* PROBLEM DESCRIPTION *
Go through the data below and return each line where the string "myawesomecliapp" appears.

* DATA *
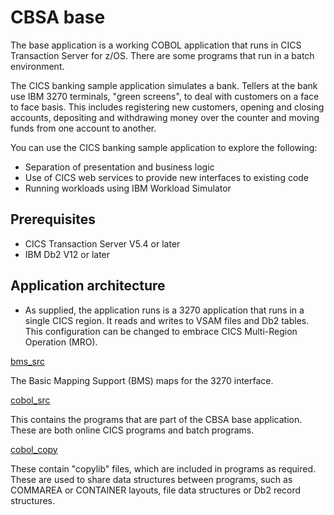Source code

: # CBSA base

The base application is a working COBOL application that runs in CICS Transaction Server for z/OS. There are some programs that run in a batch environment.

The CICS banking sample application simulates a bank. Tellers at the bank use IBM 3270 terminals, "green screens", to deal with customers on a face to face basis. This includes registering new customers, opening and closing accounts, depositing and withdrawing money over the counter and moving funds from one account to another.

You can use the CICS banking sample application to explore the following:

* Separation of presentation and business logic
* Use of CICS web services to provide new interfaces to existing code
* Running workloads using IBM Workload Simulator

## Prerequisites

* CICS Transaction Server V5.4 or later
* IBM Db2 V12 or later

## Application architecture

* As supplied, the application runs is a 3270 application that runs in a single CICS region. It reads and writes to VSAM files and Db2 tables. This configuration can be changed to embrace CICS Multi-Region Operation (MRO).

[bms_src](./bms_src)

The Basic Mapping Support (BMS) maps for the 3270 interface.

[cobol_src](./cobol_src)

This contains the programs that are part of the CBSA base application. These are both online CICS programs and batch programs.

[cobol_copy](./cobol_copy)

These contain "copylib" files, which are included in programs as required. These are used to share data structures between programs, such as COMMAREA or CONTAINER layouts, file data structures or Db2 record structures.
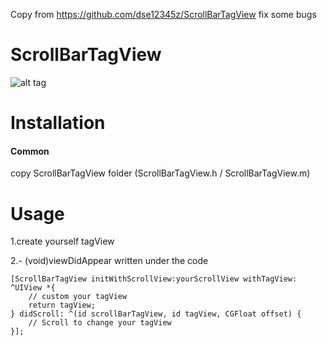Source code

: Copy from https://github.com/dse12345z/ScrollBarTagView
fix some bugs

ScrollBarTagView
=============
![alt tag](http://i.imgur.com/fKq70uf.gif) 

Installation
=============

#### Common

copy ScrollBarTagView folder (ScrollBarTagView.h / ScrollBarTagView.m)

Usage
=============

1.create yourself tagView
 
2.- (void)viewDidAppear written under the code

    [ScrollBarTagView initWithScrollView:yourScrollView withTagView: ^UIView *{
        // custom your tagView
        return tagView;
    } didScroll: ^(id scrollBarTagView, id tagView, CGFloat offset) {
        // Scroll to change your tagView
    }];
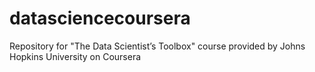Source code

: # datasciencecoursera
Repository for "The Data Scientist’s Toolbox" course provided by Johns Hopkins University on Coursera

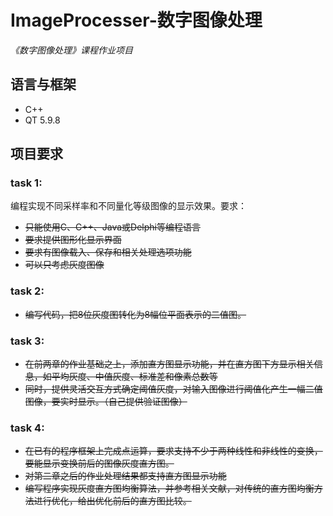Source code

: # ImageProcesser-数字图像处理
*《数字图像处理》课程作业项目*
## 语言与框架
- C++
- QT 5.9.8

## 项目要求
### task 1:
编程实现不同采样率和不同量化等级图像的显示效果。要求：
- ~~只能使用C、C++、Java或Delphi等编程语言~~
- ~~要求提供图形化显示界面~~
- ~~要求有图像载入、保存和相关处理选项功能~~
- ~~可以只考虑灰度图像~~
### task 2:
- ~~编写代码，把8位灰度图转化为8幅位平面表示的二值图。~~
### task 3:
- ~~在前两章的作业基础之上，添加直方图显示功能，并在直方图下方显示相关信息，如平均灰度、中值灰度、标准差和像素总数等~~
- ~~同时，提供灵活交互方式确定阈值灰度，对输入图像进行阈值化产生一幅二值图像，要实时显示。（自己提供验证图像）~~
### task 4:
- ~~在已有的程序框架上完成点运算，要求支持不少于两种线性和非线性的变换，要能显示变换前后的图像灰度直方图。~~
- ~~对第二章之后的作业处理结果都支持直方图显示功能~~
- ~~编写程序实现灰度直方图均衡算法，并参考相关文献，对传统的直方图均衡方法进行优化，给出优化前后的直方图比较。~~





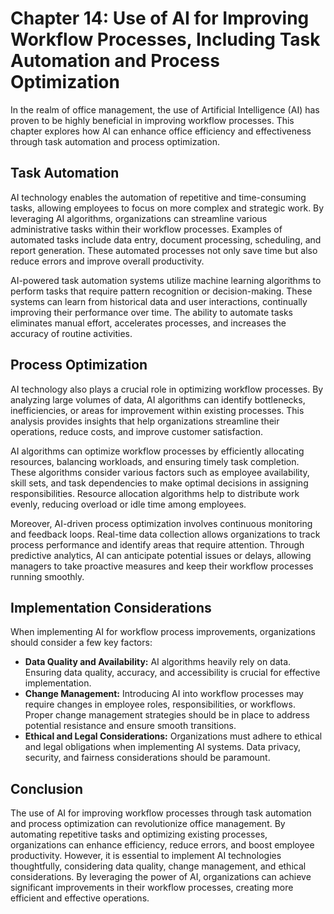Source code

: Chapter 14: Use of AI for Improving Workflow Processes, Including Task Automation and Process Optimization
==========================================================================================================

In the realm of office management, the use of Artificial Intelligence (AI) has proven to be highly beneficial in improving workflow processes. This chapter explores how AI can enhance office efficiency and effectiveness through task automation and process optimization.

**Task Automation**
-------------------

AI technology enables the automation of repetitive and time-consuming tasks, allowing employees to focus on more complex and strategic work. By leveraging AI algorithms, organizations can streamline various administrative tasks within their workflow processes. Examples of automated tasks include data entry, document processing, scheduling, and report generation. These automated processes not only save time but also reduce errors and improve overall productivity.

AI-powered task automation systems utilize machine learning algorithms to perform tasks that require pattern recognition or decision-making. These systems can learn from historical data and user interactions, continually improving their performance over time. The ability to automate tasks eliminates manual effort, accelerates processes, and increases the accuracy of routine activities.

**Process Optimization**
------------------------

AI technology also plays a crucial role in optimizing workflow processes. By analyzing large volumes of data, AI algorithms can identify bottlenecks, inefficiencies, or areas for improvement within existing processes. This analysis provides insights that help organizations streamline their operations, reduce costs, and improve customer satisfaction.

AI algorithms can optimize workflow processes by efficiently allocating resources, balancing workloads, and ensuring timely task completion. These algorithms consider various factors such as employee availability, skill sets, and task dependencies to make optimal decisions in assigning responsibilities. Resource allocation algorithms help to distribute work evenly, reducing overload or idle time among employees.

Moreover, AI-driven process optimization involves continuous monitoring and feedback loops. Real-time data collection allows organizations to track process performance and identify areas that require attention. Through predictive analytics, AI can anticipate potential issues or delays, allowing managers to take proactive measures and keep their workflow processes running smoothly.

**Implementation Considerations**
---------------------------------

When implementing AI for workflow process improvements, organizations should consider a few key factors:

* **Data Quality and Availability:** AI algorithms heavily rely on data. Ensuring data quality, accuracy, and accessibility is crucial for effective implementation.
* **Change Management:** Introducing AI into workflow processes may require changes in employee roles, responsibilities, or workflows. Proper change management strategies should be in place to address potential resistance and ensure smooth transitions.
* **Ethical and Legal Considerations:** Organizations must adhere to ethical and legal obligations when implementing AI systems. Data privacy, security, and fairness considerations should be paramount.

Conclusion
----------

The use of AI for improving workflow processes through task automation and process optimization can revolutionize office management. By automating repetitive tasks and optimizing existing processes, organizations can enhance efficiency, reduce errors, and boost employee productivity. However, it is essential to implement AI technologies thoughtfully, considering data quality, change management, and ethical considerations. By leveraging the power of AI, organizations can achieve significant improvements in their workflow processes, creating more efficient and effective operations.
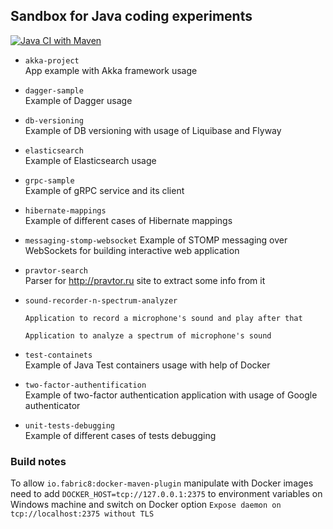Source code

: 
## Sandbox for Java coding experiments

[![Java CI with Maven](https://github.com/andrei-punko/java-sandbox/actions/workflows/maven.yml/badge.svg)](https://github.com/andrei-punko/java-sandbox/actions/workflows/maven.yml)

* `akka-project`  
App example with Akka framework usage 


* `dagger-sample`  
Example of Dagger usage


* `db-versioning`  
Example of DB versioning with usage of Liquibase and Flyway


* `elasticsearch`  
Example of Elasticsearch usage


* `grpc-sample`  
Example of gRPC service and its client


* `hibernate-mappings`  
Example of different cases of Hibernate mappings


* `messaging-stomp-websocket`
Example of STOMP messaging over WebSockets for building interactive web application


* `pravtor-search`  
Parser for http://pravtor.ru site to extract some info from it
  

* `sound-recorder-n-spectrum-analyzer`
  
      Application to record a microphone's sound and play after that
  
      Application to analyze a spectrum of microphone's sound 


* `test-containets`  
Example of Java Test containers usage with help of Docker


* `two-factor-authentification`  
Example of two-factor authentication application with usage of Google authenticator


* `unit-tests-debugging`  
Example of different cases of tests debugging


### Build notes
To allow `io.fabric8:docker-maven-plugin` manipulate with Docker images need to add 
`DOCKER_HOST=tcp://127.0.0.1:2375` to environment variables on Windows machine and switch on 
Docker option `Expose daemon on tcp://localhost:2375 without TLS`
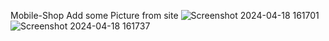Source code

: Mobile-Shop 
Add some Picture from site
![Screenshot 2024-04-18 161701](https://github.com/AhmedElashryCap/Mobile-Shop/assets/106434715/0305b190-33a4-427a-8aea-5ee589d69f71)
![Screenshot 2024-04-18 161737](https://github.com/AhmedElashryCap/Mobile-Shop/assets/106434715/433f05ea-d1b8-4283-b01d-82ee8a471a65)
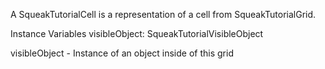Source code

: A SqueakTutorialCell is a representation of a cell from SqueakTutorialGrid.

Instance Variables
	visibleObject:		SqueakTutorialVisibleObject

visibleObject
	- Instance of an object inside of this grid
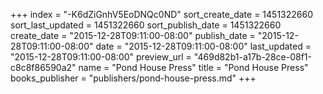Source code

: +++
index = "-K6dZiGnhV5EoDNQc0ND"
sort_create_date = 1451322660
sort_last_updated = 1451322660
sort_publish_date = 1451322660
create_date = "2015-12-28T09:11:00-08:00"
publish_date = "2015-12-28T09:11:00-08:00"
date = "2015-12-28T09:11:00-08:00"
last_updated = "2015-12-28T09:11:00-08:00"
preview_url = "469d82b1-a17b-28ce-08f1-c8c8f86590a2"
name = "Pond House Press"
title = "Pond House Press"
books_publisher = "publishers/pond-house-press.md"
+++
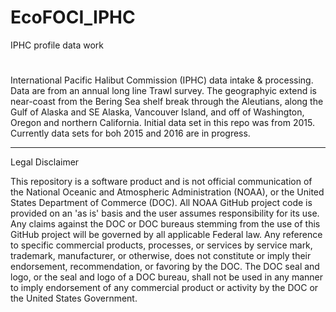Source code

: # EcoFOCI_IPHC
IPHC profile data work
#
International Pacific Halibut Commission (IPHC) data intake & processing.  
Data are from an annual long line Trawl survey.  The geographyic extend is near-coast from the Bering Sea
shelf break through the Aleutians, along the Gulf of Alaska and SE Alaska, Vancouver Island, and off of
Washington, Oregon and northern California. Initial data set in this repo was from 2015.  Currently data sets for boh 2015 and 2016 are in progress.

*******
Legal Disclaimer

This repository is a software product and is not official communication of the National Oceanic and Atmospheric Administration (NOAA), or the United States Department of Commerce (DOC). All NOAA GitHub project code is provided on an 'as is' basis and the user assumes responsibility for its use. Any claims against the DOC or DOC bureaus stemming from the use of this GitHub project will be governed by all applicable Federal law. Any reference to specific commercial products, processes, or services by service mark, trademark, manufacturer, or otherwise, does not constitute or imply their endorsement, recommendation, or favoring by the DOC. The DOC seal and logo, or the seal and logo of a DOC bureau, shall not be used in any manner to imply endorsement of any commercial product or activity by the DOC or the United States Government.
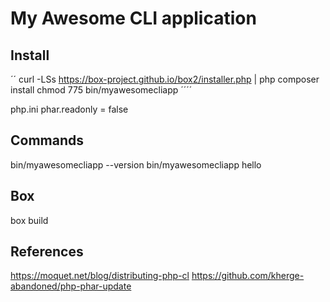 # My Awesome CLI application
## Install
´´
curl -LSs https://box-project.github.io/box2/installer.php | php
composer install
chmod 775 bin/myawesomecliapp
´´´´

php.ini
phar.readonly = false


## Commands
bin/myawesomecliapp --version
bin/myawesomecliapp hello  

## Box
box build 


## References

https://moquet.net/blog/distributing-php-cl
https://github.com/kherge-abandoned/php-phar-update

* SOLUTION *
chmod 775 bin/myawesomecliapp
bin/myawesomecliapp --version
bin/myawesomecliapp hello  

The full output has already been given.